··· Data shown ···

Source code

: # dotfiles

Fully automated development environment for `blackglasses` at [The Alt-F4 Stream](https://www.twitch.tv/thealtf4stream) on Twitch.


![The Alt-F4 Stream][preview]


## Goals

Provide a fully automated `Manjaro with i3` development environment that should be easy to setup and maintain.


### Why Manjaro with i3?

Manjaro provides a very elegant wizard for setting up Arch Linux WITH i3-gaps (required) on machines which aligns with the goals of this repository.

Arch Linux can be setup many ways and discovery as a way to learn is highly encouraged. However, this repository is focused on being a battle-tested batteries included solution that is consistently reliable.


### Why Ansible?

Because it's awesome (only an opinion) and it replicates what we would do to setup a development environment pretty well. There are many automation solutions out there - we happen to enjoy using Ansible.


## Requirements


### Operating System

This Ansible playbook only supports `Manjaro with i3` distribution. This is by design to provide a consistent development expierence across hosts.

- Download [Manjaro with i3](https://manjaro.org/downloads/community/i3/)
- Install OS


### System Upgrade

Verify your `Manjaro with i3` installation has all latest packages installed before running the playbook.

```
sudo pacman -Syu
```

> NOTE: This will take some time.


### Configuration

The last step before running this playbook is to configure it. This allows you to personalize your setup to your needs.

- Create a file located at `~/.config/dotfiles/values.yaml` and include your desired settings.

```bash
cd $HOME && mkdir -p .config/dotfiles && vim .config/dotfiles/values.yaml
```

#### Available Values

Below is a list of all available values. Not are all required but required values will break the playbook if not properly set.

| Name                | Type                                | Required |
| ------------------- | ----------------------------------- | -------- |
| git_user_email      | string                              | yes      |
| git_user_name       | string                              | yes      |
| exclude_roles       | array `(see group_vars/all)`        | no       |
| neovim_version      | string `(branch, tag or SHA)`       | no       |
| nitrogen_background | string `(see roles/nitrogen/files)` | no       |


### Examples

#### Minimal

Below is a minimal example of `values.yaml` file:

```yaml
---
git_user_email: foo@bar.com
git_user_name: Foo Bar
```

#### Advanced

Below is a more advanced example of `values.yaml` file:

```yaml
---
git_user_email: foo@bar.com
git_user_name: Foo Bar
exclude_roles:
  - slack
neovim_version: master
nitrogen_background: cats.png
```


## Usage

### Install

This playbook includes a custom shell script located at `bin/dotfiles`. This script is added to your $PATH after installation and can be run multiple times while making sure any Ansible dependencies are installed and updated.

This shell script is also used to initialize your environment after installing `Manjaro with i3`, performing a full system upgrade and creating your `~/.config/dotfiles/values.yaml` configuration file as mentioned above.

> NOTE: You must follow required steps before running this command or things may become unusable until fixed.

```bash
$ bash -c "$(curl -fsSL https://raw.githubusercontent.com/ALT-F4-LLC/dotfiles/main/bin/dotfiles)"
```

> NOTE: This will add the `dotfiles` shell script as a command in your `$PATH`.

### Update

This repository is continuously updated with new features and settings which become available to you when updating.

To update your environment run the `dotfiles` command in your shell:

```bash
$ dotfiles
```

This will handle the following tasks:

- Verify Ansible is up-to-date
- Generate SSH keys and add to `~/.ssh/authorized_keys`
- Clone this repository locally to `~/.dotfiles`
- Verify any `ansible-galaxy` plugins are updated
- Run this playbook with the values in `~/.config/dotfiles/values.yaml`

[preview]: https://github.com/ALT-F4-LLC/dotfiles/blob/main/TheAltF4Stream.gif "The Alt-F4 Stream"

···

» About this exercise: Gather each line of the listing that holds the string "Stream".

» Written answer:
Fully automated development environment for `blackglasses` at [The Alt-F4 Stream](https://www.twitch.tv/thealtf4stream) on Twitch.
![The Alt-F4 Stream][preview]
[preview]: https://github.com/ALT-F4-LLC/dotfiles/blob/main/TheAltF4Stream.gif "The Alt-F4 Stream"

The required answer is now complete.